DATA FOR THIS TASK:
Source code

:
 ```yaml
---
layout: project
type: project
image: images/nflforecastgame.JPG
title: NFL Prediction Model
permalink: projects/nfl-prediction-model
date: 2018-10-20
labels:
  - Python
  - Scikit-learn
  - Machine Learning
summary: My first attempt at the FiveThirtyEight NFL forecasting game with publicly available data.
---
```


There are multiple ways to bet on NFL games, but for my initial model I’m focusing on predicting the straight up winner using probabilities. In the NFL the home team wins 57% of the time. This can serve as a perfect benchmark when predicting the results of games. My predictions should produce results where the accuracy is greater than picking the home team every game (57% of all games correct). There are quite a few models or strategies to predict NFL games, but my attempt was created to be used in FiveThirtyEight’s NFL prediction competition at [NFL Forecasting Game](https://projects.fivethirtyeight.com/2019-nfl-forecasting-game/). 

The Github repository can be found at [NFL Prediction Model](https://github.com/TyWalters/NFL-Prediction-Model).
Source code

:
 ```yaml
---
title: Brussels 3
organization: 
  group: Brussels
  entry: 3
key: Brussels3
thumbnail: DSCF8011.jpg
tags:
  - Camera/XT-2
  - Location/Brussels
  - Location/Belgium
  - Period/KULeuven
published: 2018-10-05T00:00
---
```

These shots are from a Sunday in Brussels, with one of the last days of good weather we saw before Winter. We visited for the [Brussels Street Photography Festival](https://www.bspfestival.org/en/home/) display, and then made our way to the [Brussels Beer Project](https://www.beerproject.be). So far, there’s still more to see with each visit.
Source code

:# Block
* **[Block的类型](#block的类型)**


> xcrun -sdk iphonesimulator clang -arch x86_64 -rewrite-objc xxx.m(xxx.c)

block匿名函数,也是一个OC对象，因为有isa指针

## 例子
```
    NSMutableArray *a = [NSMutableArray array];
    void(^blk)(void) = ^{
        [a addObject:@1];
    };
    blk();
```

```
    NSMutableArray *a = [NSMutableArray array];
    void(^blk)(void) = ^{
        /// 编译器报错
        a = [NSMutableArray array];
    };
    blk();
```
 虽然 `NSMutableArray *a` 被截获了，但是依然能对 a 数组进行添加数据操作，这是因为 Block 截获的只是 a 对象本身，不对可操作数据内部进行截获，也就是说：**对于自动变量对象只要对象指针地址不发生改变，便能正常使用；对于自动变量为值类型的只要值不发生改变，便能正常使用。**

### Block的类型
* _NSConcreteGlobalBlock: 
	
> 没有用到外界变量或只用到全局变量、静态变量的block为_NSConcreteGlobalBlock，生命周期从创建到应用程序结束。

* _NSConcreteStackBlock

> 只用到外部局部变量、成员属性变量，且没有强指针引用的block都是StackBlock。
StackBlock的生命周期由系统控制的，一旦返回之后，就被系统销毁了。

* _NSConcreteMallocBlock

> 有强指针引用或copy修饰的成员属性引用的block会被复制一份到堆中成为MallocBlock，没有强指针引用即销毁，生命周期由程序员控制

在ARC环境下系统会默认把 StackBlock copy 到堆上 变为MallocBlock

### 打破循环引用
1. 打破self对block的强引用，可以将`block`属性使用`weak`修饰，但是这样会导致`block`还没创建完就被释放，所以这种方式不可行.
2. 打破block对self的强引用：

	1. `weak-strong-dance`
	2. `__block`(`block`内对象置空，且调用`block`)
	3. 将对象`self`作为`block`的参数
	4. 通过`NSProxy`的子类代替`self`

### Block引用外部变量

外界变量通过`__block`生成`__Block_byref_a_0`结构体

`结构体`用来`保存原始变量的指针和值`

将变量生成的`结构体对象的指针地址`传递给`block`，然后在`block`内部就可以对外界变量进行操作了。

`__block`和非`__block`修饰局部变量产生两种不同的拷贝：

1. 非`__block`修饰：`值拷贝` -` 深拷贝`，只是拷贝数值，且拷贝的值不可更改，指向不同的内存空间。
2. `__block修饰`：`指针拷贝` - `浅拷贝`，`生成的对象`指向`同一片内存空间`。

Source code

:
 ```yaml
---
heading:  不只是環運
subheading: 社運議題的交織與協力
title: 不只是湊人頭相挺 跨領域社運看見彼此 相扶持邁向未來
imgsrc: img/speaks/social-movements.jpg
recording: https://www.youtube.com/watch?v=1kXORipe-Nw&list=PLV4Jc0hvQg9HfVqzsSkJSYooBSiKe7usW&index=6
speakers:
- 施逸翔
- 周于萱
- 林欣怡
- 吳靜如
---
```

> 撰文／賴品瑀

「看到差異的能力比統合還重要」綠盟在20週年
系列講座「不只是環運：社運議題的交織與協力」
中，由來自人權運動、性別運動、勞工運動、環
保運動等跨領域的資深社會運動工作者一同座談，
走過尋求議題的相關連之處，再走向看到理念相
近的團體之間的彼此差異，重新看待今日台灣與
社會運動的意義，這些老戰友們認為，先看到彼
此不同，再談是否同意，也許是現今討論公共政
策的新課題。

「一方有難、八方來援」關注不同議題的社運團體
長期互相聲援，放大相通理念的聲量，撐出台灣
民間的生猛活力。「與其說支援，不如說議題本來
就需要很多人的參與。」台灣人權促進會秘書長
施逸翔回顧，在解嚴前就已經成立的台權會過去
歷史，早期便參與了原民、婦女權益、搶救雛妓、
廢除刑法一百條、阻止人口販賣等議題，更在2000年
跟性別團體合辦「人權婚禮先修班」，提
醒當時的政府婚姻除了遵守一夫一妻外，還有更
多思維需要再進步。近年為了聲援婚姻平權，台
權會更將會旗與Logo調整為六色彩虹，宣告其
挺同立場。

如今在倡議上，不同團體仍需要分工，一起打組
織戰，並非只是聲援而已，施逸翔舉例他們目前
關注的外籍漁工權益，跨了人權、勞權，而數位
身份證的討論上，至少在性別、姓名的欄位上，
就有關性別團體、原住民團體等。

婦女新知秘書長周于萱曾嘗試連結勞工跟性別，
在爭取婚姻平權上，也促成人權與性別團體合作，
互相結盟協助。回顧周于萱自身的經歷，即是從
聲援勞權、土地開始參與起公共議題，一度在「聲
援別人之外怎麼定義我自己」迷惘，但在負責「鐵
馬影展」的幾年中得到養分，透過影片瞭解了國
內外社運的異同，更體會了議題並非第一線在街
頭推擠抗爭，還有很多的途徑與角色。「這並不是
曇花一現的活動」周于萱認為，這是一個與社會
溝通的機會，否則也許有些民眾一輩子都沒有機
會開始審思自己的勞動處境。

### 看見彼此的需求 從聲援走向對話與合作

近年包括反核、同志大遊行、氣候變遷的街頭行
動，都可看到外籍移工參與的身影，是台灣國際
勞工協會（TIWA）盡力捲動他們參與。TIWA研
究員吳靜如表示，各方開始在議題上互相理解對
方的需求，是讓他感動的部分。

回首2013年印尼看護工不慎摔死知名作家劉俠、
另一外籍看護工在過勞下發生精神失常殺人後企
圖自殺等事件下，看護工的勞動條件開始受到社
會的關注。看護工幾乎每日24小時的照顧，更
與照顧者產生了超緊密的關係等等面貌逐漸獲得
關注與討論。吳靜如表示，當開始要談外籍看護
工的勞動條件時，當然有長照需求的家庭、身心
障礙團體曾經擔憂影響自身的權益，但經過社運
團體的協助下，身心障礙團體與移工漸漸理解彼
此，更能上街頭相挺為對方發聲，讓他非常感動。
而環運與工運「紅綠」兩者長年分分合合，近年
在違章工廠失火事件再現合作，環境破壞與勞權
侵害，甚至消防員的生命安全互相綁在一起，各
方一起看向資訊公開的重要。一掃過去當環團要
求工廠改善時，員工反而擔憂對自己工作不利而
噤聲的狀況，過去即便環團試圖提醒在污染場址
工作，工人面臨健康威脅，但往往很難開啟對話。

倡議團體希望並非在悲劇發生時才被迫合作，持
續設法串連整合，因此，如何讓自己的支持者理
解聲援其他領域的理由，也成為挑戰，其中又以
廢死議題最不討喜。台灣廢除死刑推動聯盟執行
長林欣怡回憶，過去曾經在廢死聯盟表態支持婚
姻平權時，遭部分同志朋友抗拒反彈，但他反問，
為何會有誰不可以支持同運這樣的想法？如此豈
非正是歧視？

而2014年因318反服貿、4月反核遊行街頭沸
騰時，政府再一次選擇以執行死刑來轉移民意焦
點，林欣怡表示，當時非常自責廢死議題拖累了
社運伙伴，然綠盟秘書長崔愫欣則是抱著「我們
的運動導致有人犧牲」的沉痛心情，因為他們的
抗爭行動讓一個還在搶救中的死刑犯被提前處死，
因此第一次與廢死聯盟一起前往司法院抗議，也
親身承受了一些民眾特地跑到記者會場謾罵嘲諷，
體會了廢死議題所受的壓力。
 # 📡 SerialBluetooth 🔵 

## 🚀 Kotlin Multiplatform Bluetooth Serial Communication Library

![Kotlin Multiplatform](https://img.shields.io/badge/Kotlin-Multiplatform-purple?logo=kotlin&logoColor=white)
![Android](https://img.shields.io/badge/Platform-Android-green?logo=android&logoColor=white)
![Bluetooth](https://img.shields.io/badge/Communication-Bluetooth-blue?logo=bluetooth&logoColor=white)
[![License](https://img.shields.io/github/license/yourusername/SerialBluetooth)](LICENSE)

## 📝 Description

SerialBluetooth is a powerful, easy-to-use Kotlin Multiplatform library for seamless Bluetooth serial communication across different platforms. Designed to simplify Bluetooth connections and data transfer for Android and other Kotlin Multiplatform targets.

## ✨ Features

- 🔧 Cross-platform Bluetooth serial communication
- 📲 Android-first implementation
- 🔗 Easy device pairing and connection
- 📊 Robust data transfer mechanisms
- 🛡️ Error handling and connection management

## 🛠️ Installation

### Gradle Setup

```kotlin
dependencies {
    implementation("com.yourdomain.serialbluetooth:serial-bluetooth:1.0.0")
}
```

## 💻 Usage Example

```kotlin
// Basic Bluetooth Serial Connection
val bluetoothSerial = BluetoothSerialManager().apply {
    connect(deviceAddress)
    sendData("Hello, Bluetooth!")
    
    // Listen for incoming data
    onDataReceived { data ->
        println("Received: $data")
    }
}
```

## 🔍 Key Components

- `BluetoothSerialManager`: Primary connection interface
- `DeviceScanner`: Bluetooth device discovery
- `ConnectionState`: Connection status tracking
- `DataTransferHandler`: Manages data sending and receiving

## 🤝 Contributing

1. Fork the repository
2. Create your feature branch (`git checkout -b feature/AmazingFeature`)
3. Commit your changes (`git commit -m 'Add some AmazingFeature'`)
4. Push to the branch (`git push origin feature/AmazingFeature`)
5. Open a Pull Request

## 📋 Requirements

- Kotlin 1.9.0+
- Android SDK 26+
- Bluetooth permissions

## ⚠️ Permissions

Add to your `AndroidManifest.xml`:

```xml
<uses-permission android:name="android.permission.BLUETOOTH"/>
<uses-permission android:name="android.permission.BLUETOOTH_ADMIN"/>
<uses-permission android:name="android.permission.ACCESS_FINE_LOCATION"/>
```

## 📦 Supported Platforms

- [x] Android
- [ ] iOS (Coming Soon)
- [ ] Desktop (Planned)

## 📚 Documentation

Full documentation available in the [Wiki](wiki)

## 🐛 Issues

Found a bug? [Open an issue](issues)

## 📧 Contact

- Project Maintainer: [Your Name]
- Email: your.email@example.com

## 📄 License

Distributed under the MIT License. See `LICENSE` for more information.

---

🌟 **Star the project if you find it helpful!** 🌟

TASK ITEM: Beginning at the line that holds "- [ ] Desktop (Planned)", copy every line through the end of the entries exactly as given, and only those lines.

EXERCISE ANSWER:
- [ ] Desktop (Planned)

## 📚 Documentation

Full documentation available in the [Wiki](wiki)

## 🐛 Issues

Found a bug? [Open an issue](issues)

## 📧 Contact

- Project Maintainer: [Your Name]
- Email: your.email@example.com

## 📄 License

Distributed under the MIT License. See `LICENSE` for more information.

---

🌟 **Star the project if you find it helpful!** 🌟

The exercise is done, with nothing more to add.